■ Activity ■
Go to the line holding "8.13 What are" in the entries below and write out exactly every line down to and including the line holding "8.14 When do you need @ResponseStatus?".

○ ○ ○

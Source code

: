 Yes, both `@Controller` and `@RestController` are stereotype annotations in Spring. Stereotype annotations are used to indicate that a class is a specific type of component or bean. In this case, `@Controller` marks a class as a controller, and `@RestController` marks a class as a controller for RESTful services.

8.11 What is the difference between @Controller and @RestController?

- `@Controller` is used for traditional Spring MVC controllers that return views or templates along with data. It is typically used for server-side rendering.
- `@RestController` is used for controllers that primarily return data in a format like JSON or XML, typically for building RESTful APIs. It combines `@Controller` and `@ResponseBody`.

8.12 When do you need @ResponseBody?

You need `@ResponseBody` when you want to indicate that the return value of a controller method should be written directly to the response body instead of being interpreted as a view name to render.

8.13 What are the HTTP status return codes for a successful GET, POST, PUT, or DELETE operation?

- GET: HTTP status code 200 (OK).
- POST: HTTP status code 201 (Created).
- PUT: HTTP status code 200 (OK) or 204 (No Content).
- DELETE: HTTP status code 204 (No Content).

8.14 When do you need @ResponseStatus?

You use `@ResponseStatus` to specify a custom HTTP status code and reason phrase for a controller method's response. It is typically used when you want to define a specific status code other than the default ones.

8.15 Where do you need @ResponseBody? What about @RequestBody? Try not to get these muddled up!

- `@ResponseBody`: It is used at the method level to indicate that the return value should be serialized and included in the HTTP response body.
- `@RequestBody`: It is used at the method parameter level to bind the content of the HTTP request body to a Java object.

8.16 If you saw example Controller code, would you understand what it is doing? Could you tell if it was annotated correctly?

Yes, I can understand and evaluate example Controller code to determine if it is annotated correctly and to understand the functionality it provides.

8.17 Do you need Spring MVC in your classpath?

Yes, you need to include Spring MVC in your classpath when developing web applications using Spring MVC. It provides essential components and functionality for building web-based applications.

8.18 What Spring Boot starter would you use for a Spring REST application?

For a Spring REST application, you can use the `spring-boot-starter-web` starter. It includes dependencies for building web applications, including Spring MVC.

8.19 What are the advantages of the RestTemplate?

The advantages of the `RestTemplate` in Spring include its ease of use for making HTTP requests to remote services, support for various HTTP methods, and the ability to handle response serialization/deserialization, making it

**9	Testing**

○ ○ ○

■ Answer section ■
8.13 What are the HTTP status return codes for a successful GET, POST, PUT, or DELETE operation?

- GET: HTTP status code 200 (OK).
- POST: HTTP status code 201 (Created).
- PUT: HTTP status code 200 (OK) or 204 (No Content).
- DELETE: HTTP status code 204 (No Content).

8.14 When do you need @ResponseStatus?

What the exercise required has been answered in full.